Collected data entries
◇ ◇ ◇ ◇

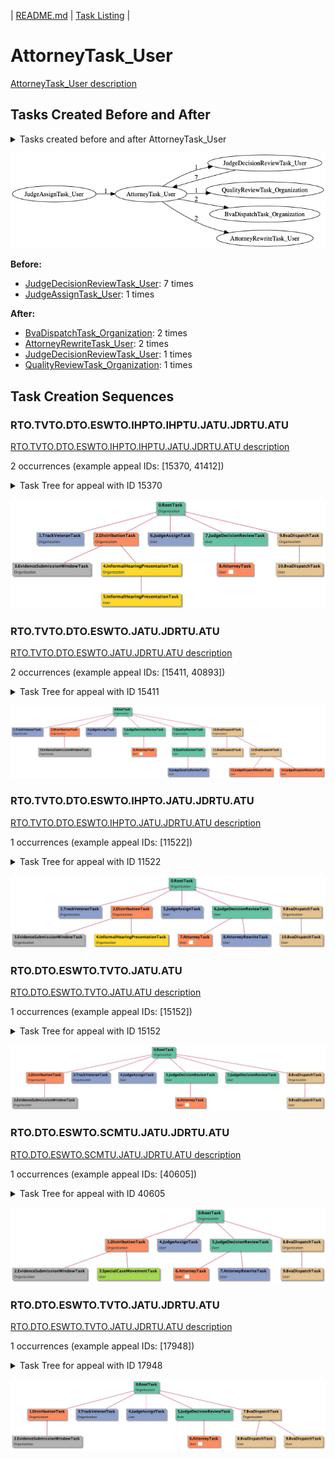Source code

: | [README.md](/README.md) | [Task Listing](tasklist.md) |

# AttorneyTask_User

[AttorneyTask_User description](../descr/AttorneyTask_User.md)

## Tasks Created Before and After

<details><summary>Tasks created before and after AttorneyTask_User</summary>

```
digraph G {
rankdir="LR";
"AttorneyTask_User" -> "JudgeDecisionReviewTask_User" [label=1]
"AttorneyTask_User" -> "QualityReviewTask_Organization" [label=1]
"AttorneyTask_User" -> "BvaDispatchTask_Organization" [label=2]
"JudgeDecisionReviewTask_User" -> "AttorneyTask_User" [label=7]
"JudgeAssignTask_User" -> "AttorneyTask_User" [label=1]
"AttorneyTask_User" -> "AttorneyRewriteTask_User" [label=2]
}
```
</details>

![AttorneyTask_User](dot/AttorneyTask_User.dot.png)

**Before:**

   * [JudgeDecisionReviewTask_User](JudgeDecisionReviewTask_User.md): 7 times
   * [JudgeAssignTask_User](JudgeAssignTask_User.md): 1 times

**After:**

   * [BvaDispatchTask_Organization](BvaDispatchTask_Organization.md): 2 times
   * [AttorneyRewriteTask_User](AttorneyRewriteTask_User.md): 2 times
   * [JudgeDecisionReviewTask_User](JudgeDecisionReviewTask_User.md): 1 times
   * [QualityReviewTask_Organization](QualityReviewTask_Organization.md): 1 times

## Task Creation Sequences

### RTO.TVTO.DTO.ESWTO.IHPTO.IHPTU.JATU.JDRTU.ATU

[RTO.TVTO.DTO.ESWTO.IHPTO.IHPTU.JATU.JDRTU.ATU description](../descr/RTO.TVTO.DTO.ESWTO.IHPTO.IHPTU.JATU.JDRTU.ATU.md)

2 occurrences (example appeal IDs: [15370, 41412])

<details><summary>Task Tree for appeal with ID 15370</summary>

```
@startuml
skinparam {
  ObjectBorderColor #555
  ObjectBorderThickness 0
  ObjectFontStyle bold
  ObjectFontSize 14
  ObjectAttributeFontColor #333
  ObjectAttributeFontSize 12
}
  object 0.RootTask #66c2a5 {
Organization
}
  object 1.TrackVeteranTask #8da0cb {
Organization
}
  object 2.DistributionTask #fc8d62 {
Organization
}
  object 3.EvidenceSubmissionWindowTask #b3b3b3 {
Organization
}
  object 4.InformalHearingPresentationTask #ffd92f {
Organization
}
  object 5.InformalHearingPresentationTask #ffd92f {
User
}
  object 6.JudgeAssignTask #8da0cb {
User
}
  object 7.JudgeDecisionReviewTask #66c2a5 {
User
}
  object 8.AttorneyTask #fc8d62 {
User  <back:white>    </back>
}
  object 9.BvaDispatchTask #e5c494 {
Organization
}
  object 10.BvaDispatchTask #e5c494 {
User
}
0.RootTask -- 1.TrackVeteranTask
0.RootTask -- 2.DistributionTask
2.DistributionTask -- 3.EvidenceSubmissionWindowTask
2.DistributionTask -- 4.InformalHearingPresentationTask
4.InformalHearingPresentationTask -- 5.InformalHearingPresentationTask
0.RootTask -- 6.JudgeAssignTask
0.RootTask -- 7.JudgeDecisionReviewTask
7.JudgeDecisionReviewTask -- 8.AttorneyTask
0.RootTask -- 9.BvaDispatchTask
9.BvaDispatchTask -- 10.BvaDispatchTask
@enduml
```
</details>

![RTO.TVTO.DTO.ESWTO.IHPTO.IHPTU.JATU.JDRTU.ATU-15370](uml/RTO.TVTO.DTO.ESWTO.IHPTO.IHPTU.JATU.JDRTU.ATU-15370.png)

### RTO.TVTO.DTO.ESWTO.JATU.JDRTU.ATU

[RTO.TVTO.DTO.ESWTO.JATU.JDRTU.ATU description](../descr/RTO.TVTO.DTO.ESWTO.JATU.JDRTU.ATU.md)

2 occurrences (example appeal IDs: [15411, 40893])

<details><summary>Task Tree for appeal with ID 15411</summary>

```
@startuml
skinparam {
  ObjectBorderColor #555
  ObjectBorderThickness 0
  ObjectFontStyle bold
  ObjectFontSize 14
  ObjectAttributeFontColor #333
  ObjectAttributeFontSize 12
}
  object 0.RootTask #66c2a5 {
Organization
}
  object 1.TrackVeteranTask #8da0cb {
Organization
}
  object 2.DistributionTask #fc8d62 {
Organization
}
  object 3.EvidenceSubmissionWindowTask #b3b3b3 {
Organization
}
  object 4.JudgeAssignTask #8da0cb {
User
}
  object 5.JudgeDecisionReviewTask #66c2a5 {
User
}
  object 6.AttorneyTask #fc8d62 {
User  <back:white>    </back>
}
  object 7.QualityReviewTask #fc8d62 {
Organization
}
  object 8.QualityReviewTask #fc8d62 {
User
}
  object 9.JudgeQualityReviewTask #ffd92f {
User
}
  object 10.BvaDispatchTask #e5c494 {
Organization
}
  object 11.BvaDispatchTask #e5c494 {
User
}
  object 12.BvaDispatchTask #e5c494 {
User
}
  object 13.JudgeDispatchReturnTask #fc8d62 {
User
}
  object 14.JudgeDispatchReturnTask #fc8d62 {
User
}
0.RootTask -- 1.TrackVeteranTask
0.RootTask -- 2.DistributionTask
2.DistributionTask -- 3.EvidenceSubmissionWindowTask
0.RootTask -- 4.JudgeAssignTask
0.RootTask -- 5.JudgeDecisionReviewTask
5.JudgeDecisionReviewTask -- 6.AttorneyTask
0.RootTask -- 7.QualityReviewTask
7.QualityReviewTask -- 8.QualityReviewTask
8.QualityReviewTask -- 9.JudgeQualityReviewTask
0.RootTask -- 10.BvaDispatchTask
10.BvaDispatchTask -- 11.BvaDispatchTask
10.BvaDispatchTask -- 12.BvaDispatchTask
12.BvaDispatchTask -- 13.JudgeDispatchReturnTask
12.BvaDispatchTask -- 14.JudgeDispatchReturnTask
@enduml
```
</details>

![RTO.TVTO.DTO.ESWTO.JATU.JDRTU.ATU-15411](uml/RTO.TVTO.DTO.ESWTO.JATU.JDRTU.ATU-15411.png)

### RTO.TVTO.DTO.ESWTO.IHPTO.JATU.JDRTU.ATU

[RTO.TVTO.DTO.ESWTO.IHPTO.JATU.JDRTU.ATU description](../descr/RTO.TVTO.DTO.ESWTO.IHPTO.JATU.JDRTU.ATU.md)

1 occurrences (example appeal IDs: [11522])

<details><summary>Task Tree for appeal with ID 11522</summary>

```
@startuml
skinparam {
  ObjectBorderColor #555
  ObjectBorderThickness 0
  ObjectFontStyle bold
  ObjectFontSize 14
  ObjectAttributeFontColor #333
  ObjectAttributeFontSize 12
}
  object 0.RootTask #66c2a5 {
Organization
}
  object 1.TrackVeteranTask #8da0cb {
Organization
}
  object 2.DistributionTask #fc8d62 {
Organization
}
  object 3.EvidenceSubmissionWindowTask #b3b3b3 {
Organization
}
  object 4.InformalHearingPresentationTask #ffd92f {
Organization
}
  object 5.JudgeAssignTask #8da0cb {
User
}
  object 6.JudgeDecisionReviewTask #66c2a5 {
User
}
  object 7.AttorneyTask #fc8d62 {
User  <back:white>    </back>
}
  object 8.AttorneyRewriteTask #8da0cb {
User
}
  object 9.BvaDispatchTask #e5c494 {
Organization
}
  object 10.BvaDispatchTask #e5c494 {
User
}
0.RootTask -- 1.TrackVeteranTask
0.RootTask -- 2.DistributionTask
2.DistributionTask -- 3.EvidenceSubmissionWindowTask
2.DistributionTask -- 4.InformalHearingPresentationTask
0.RootTask -- 5.JudgeAssignTask
0.RootTask -- 6.JudgeDecisionReviewTask
6.JudgeDecisionReviewTask -- 7.AttorneyTask
6.JudgeDecisionReviewTask -- 8.AttorneyRewriteTask
0.RootTask -- 9.BvaDispatchTask
9.BvaDispatchTask -- 10.BvaDispatchTask
@enduml
```
</details>

![RTO.TVTO.DTO.ESWTO.IHPTO.JATU.JDRTU.ATU-11522](uml/RTO.TVTO.DTO.ESWTO.IHPTO.JATU.JDRTU.ATU-11522.png)

### RTO.DTO.ESWTO.TVTO.JATU.ATU

[RTO.DTO.ESWTO.TVTO.JATU.ATU description](../descr/RTO.DTO.ESWTO.TVTO.JATU.ATU.md)

1 occurrences (example appeal IDs: [15152])

<details><summary>Task Tree for appeal with ID 15152</summary>

```
@startuml
skinparam {
  ObjectBorderColor #555
  ObjectBorderThickness 0
  ObjectFontStyle bold
  ObjectFontSize 14
  ObjectAttributeFontColor #333
  ObjectAttributeFontSize 12
}
  object 0.RootTask #66c2a5 {
Organization
}
  object 1.DistributionTask #fc8d62 {
Organization
}
  object 2.EvidenceSubmissionWindowTask #b3b3b3 {
Organization
}
  object 3.TrackVeteranTask #8da0cb {
Organization
}
  object 4.JudgeAssignTask #8da0cb {
User
}
  object 5.JudgeDecisionReviewTask #66c2a5 {
User
}
  object 6.AttorneyTask #fc8d62 {
User  <back:white>    </back>
}
  object 7.JudgeDecisionReviewTask #66c2a5 {
User
}
  object 8.BvaDispatchTask #e5c494 {
Organization
}
  object 9.BvaDispatchTask #e5c494 {
User
}
0.RootTask -- 1.DistributionTask
1.DistributionTask -- 2.EvidenceSubmissionWindowTask
0.RootTask -- 3.TrackVeteranTask
0.RootTask -- 4.JudgeAssignTask
0.RootTask -- 5.JudgeDecisionReviewTask
5.JudgeDecisionReviewTask -- 6.AttorneyTask
0.RootTask -- 7.JudgeDecisionReviewTask
0.RootTask -- 8.BvaDispatchTask
8.BvaDispatchTask -- 9.BvaDispatchTask
@enduml
```
</details>

![RTO.DTO.ESWTO.TVTO.JATU.ATU-15152](uml/RTO.DTO.ESWTO.TVTO.JATU.ATU-15152.png)

### RTO.DTO.ESWTO.SCMTU.JATU.JDRTU.ATU

[RTO.DTO.ESWTO.SCMTU.JATU.JDRTU.ATU description](../descr/RTO.DTO.ESWTO.SCMTU.JATU.JDRTU.ATU.md)

1 occurrences (example appeal IDs: [40605])

<details><summary>Task Tree for appeal with ID 40605</summary>

```
@startuml
skinparam {
  ObjectBorderColor #555
  ObjectBorderThickness 0
  ObjectFontStyle bold
  ObjectFontSize 14
  ObjectAttributeFontColor #333
  ObjectAttributeFontSize 12
}
  object 0.RootTask #66c2a5 {
Organization
}
  object 1.DistributionTask #fc8d62 {
Organization
}
  object 2.EvidenceSubmissionWindowTask #b3b3b3 {
Organization
}
  object 3.SpecialCaseMovementTask #66c2a5 {
User
}
  object 4.JudgeAssignTask #8da0cb {
User
}
  object 5.JudgeDecisionReviewTask #66c2a5 {
User
}
  object 6.AttorneyTask #fc8d62 {
User  <back:white>    </back>
}
  object 7.AttorneyRewriteTask #8da0cb {
User
}
  object 8.BvaDispatchTask #e5c494 {
Organization
}
  object 9.BvaDispatchTask #e5c494 {
User
}
0.RootTask -- 1.DistributionTask
1.DistributionTask -- 2.EvidenceSubmissionWindowTask
1.DistributionTask -- 3.SpecialCaseMovementTask
0.RootTask -- 4.JudgeAssignTask
0.RootTask -- 5.JudgeDecisionReviewTask
5.JudgeDecisionReviewTask -- 6.AttorneyTask
5.JudgeDecisionReviewTask -- 7.AttorneyRewriteTask
0.RootTask -- 8.BvaDispatchTask
8.BvaDispatchTask -- 9.BvaDispatchTask
@enduml
```
</details>

![RTO.DTO.ESWTO.SCMTU.JATU.JDRTU.ATU-40605](uml/RTO.DTO.ESWTO.SCMTU.JATU.JDRTU.ATU-40605.png)

### RTO.DTO.ESWTO.TVTO.JATU.JDRTU.ATU

[RTO.DTO.ESWTO.TVTO.JATU.JDRTU.ATU description](../descr/RTO.DTO.ESWTO.TVTO.JATU.JDRTU.ATU.md)

1 occurrences (example appeal IDs: [17948])

<details><summary>Task Tree for appeal with ID 17948</summary>

```
@startuml
skinparam {
  ObjectBorderColor #555
  ObjectBorderThickness 0
  ObjectFontStyle bold
  ObjectFontSize 14
  ObjectAttributeFontColor #333
  ObjectAttributeFontSize 12
}
  object 0.RootTask #66c2a5 {
Organization
}
  object 1.DistributionTask #fc8d62 {
Organization
}
  object 2.EvidenceSubmissionWindowTask #b3b3b3 {
Organization
}
  object 3.TrackVeteranTask #8da0cb {
Organization
}
  object 4.JudgeAssignTask #8da0cb {
User
}
  object 5.JudgeDecisionReviewTask #66c2a5 {
User
}
  object 6.AttorneyTask #fc8d62 {
User  <back:white>    </back>
}
  object 7.BvaDispatchTask #e5c494 {
Organization
}
  object 8.BvaDispatchTask #e5c494 {
User
}
  object 9.BvaDispatchTask #e5c494 {
User
}
0.RootTask -- 1.DistributionTask
1.DistributionTask -- 2.EvidenceSubmissionWindowTask
0.RootTask -- 3.TrackVeteranTask
0.RootTask -- 4.JudgeAssignTask
0.RootTask -- 5.JudgeDecisionReviewTask
5.JudgeDecisionReviewTask -- 6.AttorneyTask
0.RootTask -- 7.BvaDispatchTask
7.BvaDispatchTask -- 8.BvaDispatchTask
7.BvaDispatchTask -- 9.BvaDispatchTask
@enduml
```
</details>

![RTO.DTO.ESWTO.TVTO.JATU.JDRTU.ATU-17948](uml/RTO.DTO.ESWTO.TVTO.JATU.JDRTU.ATU-17948.png)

◇ ◇ ◇ ◇

Filter the entries and copy each line with "JudgeQualityReviewTask".

> Result for this exercise:
  object 9.JudgeQualityReviewTask #ffd92f {
8.QualityReviewTask -- 9.JudgeQualityReviewTask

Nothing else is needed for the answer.